According to a report by YIAGA Africa titled ‘’No country without women,’’ the 2019 general election was an election of numbers due to the abundance of registered voters and candidates in the election. Eighty-four million, four thousand and eighty- four (84,004 084) voters registered. Of this, thirty-nine million, five hundred and ninety- eighty thousand, six hundred and forty-five (39, 598, 645) were women representing 47.14% female voters. Twenty-three thousand, four hundred and forty-two (23,442) candidates contested in the elections. Of these, women candidates were three thousand and thirty-two (3,032), representing 12.9% of the total number of candidates in the general elections.

Recall that the Wife of the President, Hajiya Aisha Buhari, had called on presidential and governorship candidates in May this year in the 2023 general election to pick women as their running mates. Meanwhile, since 1999, only six women have been deputy governors. The number of female deputy governors dropped from six in 2015 to four. While there were no women in the 1999 presidential election, two women, Mrs Sarah Jubril of the Progressive Action Congress (PAC) and Major Mojisola Adekunle Obasanjo (rtd.) of the Masses Movement of Nigeria (MMN), contested in 2003. In 2019 there were six female candidates – ACPN candidate Obiageli Ezekwesili, who later withdrew from the presidential race.

Run up to 2023: Women make up only 8.9% of the total candidates

Fast forward to date, the independent national electoral commission INEC recently released the list of candidates contesting the upcoming 2023 general elections.
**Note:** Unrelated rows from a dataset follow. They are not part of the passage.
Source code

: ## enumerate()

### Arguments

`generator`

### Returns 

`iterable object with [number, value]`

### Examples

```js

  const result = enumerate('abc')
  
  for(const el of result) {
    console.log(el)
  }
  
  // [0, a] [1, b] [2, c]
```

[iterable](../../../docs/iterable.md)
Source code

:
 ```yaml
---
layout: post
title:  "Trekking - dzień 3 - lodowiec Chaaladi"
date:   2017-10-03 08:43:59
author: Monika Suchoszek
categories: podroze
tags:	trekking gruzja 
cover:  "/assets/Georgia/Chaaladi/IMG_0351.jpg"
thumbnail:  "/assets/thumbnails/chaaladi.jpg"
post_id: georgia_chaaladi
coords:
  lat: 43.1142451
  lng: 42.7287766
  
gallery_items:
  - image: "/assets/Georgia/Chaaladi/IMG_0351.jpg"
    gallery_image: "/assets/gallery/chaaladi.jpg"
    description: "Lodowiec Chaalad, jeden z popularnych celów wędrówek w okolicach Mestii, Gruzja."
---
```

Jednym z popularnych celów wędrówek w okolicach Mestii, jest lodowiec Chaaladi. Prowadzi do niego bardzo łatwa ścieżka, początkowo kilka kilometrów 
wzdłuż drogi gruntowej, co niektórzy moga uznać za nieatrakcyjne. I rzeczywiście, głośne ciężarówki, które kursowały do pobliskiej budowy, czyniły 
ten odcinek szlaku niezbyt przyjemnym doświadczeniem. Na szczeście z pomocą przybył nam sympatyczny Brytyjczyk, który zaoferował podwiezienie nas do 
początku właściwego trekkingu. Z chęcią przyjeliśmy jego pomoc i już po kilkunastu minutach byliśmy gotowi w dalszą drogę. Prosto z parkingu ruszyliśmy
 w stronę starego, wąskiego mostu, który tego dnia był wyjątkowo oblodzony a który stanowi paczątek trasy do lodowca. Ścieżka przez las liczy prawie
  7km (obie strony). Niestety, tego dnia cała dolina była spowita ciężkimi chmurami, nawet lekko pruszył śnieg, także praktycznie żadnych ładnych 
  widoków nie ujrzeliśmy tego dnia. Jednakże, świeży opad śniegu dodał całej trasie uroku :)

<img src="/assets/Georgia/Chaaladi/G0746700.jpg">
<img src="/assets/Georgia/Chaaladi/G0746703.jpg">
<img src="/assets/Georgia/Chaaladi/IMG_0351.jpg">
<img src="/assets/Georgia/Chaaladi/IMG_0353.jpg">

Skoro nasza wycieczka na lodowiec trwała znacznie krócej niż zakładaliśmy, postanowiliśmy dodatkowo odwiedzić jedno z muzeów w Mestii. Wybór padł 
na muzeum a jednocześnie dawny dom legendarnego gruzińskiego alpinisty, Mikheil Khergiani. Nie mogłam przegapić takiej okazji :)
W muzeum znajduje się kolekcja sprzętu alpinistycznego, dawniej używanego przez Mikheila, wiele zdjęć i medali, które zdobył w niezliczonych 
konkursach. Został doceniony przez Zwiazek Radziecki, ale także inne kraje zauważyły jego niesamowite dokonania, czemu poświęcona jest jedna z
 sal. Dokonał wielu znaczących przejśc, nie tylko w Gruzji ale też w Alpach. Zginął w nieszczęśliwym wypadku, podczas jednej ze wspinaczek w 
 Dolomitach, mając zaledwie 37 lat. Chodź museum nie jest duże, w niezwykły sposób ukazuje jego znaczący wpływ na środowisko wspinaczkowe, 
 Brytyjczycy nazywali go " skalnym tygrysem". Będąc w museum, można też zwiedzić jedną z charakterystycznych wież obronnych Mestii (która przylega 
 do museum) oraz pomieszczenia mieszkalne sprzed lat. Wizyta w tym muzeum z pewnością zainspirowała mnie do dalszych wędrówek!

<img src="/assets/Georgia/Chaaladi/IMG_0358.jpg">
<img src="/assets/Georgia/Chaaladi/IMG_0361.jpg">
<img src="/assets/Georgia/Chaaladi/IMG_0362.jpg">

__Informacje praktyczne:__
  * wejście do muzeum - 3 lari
According to the list, 1,101 candidates would be jostling for 109 senatorial seats and 3,122 candidates for House of Representatives seats. Regarding gender distribution, 3,875 candidates are male, made up of 35 for Presidential and Vice Presidential, 1,008 for Senate, and 2,832 for House of Representatives. 

Similarly, 381 females, 1 for the Presidential, 92 for the Senate, and 288 for the House of Representatives, are contesting. There are also 11 Persons with disabilities (PWDs) in the race. Of the 1,101 candidates vying for 109 Senatorial seats, 92 are women, representing 8.35 percent, while 288 women contest for House of Representatives out of the total 3,122 candidates. Out of the 18 political parties in the country, only the Allied People’s Movement (APM) fielded a female presidential candidate. 

Compared with the 2015 and 2019 general elections statistics, female representation in the 2023 polls is believed to be the worst, despite increased agitation in the last three years for gender balance and more active female participation in politics.

However, despite the challenges women face, women’s activism and advocacy, education of women, positivity on the part of successive governments towards women empowerment, and interest of women to participate in politics are currently receiving a gust of positive energy.